→ **EXERCISE REQUIREMENTS**
Look below and pull out each line with the word "hybrid".

(TASK INPUT Opens)

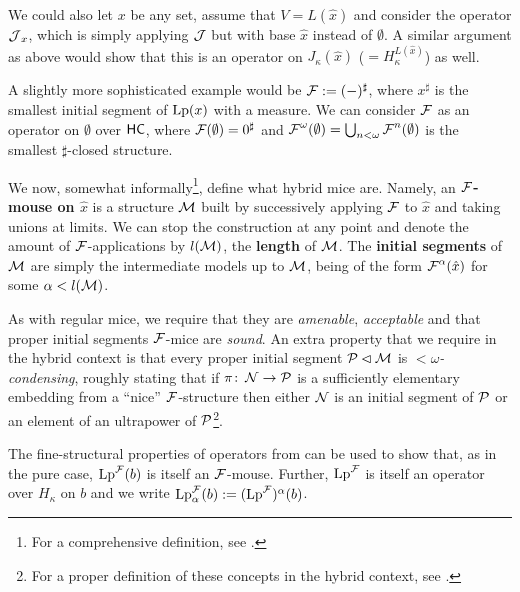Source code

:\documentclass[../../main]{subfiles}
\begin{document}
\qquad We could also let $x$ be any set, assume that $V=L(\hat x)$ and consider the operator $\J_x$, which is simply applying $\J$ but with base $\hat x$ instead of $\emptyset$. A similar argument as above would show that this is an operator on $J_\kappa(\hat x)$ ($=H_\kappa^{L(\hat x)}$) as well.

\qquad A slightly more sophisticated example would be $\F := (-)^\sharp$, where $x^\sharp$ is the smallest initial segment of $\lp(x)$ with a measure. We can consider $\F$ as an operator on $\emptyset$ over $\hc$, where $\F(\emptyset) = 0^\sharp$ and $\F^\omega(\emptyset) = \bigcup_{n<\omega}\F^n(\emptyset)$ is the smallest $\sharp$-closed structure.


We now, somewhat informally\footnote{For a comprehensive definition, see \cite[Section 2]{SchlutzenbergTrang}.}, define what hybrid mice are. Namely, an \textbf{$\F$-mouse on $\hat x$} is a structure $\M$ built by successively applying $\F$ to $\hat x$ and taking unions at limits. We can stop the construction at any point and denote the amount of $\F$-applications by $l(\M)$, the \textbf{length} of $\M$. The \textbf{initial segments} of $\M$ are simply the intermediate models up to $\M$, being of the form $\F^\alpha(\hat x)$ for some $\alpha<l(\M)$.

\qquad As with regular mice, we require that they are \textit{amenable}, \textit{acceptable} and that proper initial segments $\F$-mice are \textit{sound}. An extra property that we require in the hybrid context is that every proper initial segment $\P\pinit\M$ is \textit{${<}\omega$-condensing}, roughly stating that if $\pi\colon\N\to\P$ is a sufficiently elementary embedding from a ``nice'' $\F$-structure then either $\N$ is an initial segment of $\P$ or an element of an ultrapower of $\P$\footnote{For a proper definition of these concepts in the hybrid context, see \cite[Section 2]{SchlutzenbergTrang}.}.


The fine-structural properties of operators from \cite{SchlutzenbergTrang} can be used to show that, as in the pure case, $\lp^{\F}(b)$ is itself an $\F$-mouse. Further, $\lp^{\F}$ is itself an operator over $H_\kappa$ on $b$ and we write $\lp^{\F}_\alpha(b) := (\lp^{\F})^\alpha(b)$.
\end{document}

(TASK INPUT Closes)

→ **RESPONSE AREA**
We now, somewhat informally\footnote{For a comprehensive definition, see \cite[Section 2]{SchlutzenbergTrang}.}, define what hybrid mice are. Namely, an \textbf{$\F$-mouse on $\hat x$} is a structure $\M$ built by successively applying $\F$ to $\hat x$ and taking unions at limits. We can stop the construction at any point and denote the amount of $\F$-applications by $l(\M)$, the \textbf{length} of $\M$. The \textbf{initial segments} of $\M$ are simply the intermediate models up to $\M$, being of the form $\F^\alpha(\hat x)$ for some $\alpha<l(\M)$.
\qquad As with regular mice, we require that they are \textit{amenable}, \textit{acceptable} and that proper initial segments $\F$-mice are \textit{sound}. An extra property that we require in the hybrid context is that every proper initial segment $\P\pinit\M$ is \textit{${<}\omega$-condensing}, roughly stating that if $\pi\colon\N\to\P$ is a sufficiently elementary embedding from a ``nice'' $\F$-structure then either $\N$ is an initial segment of $\P$ or an element of an ultrapower of $\P$\footnote{For a proper definition of these concepts in the hybrid context, see \cite[Section 2]{SchlutzenbergTrang}.}.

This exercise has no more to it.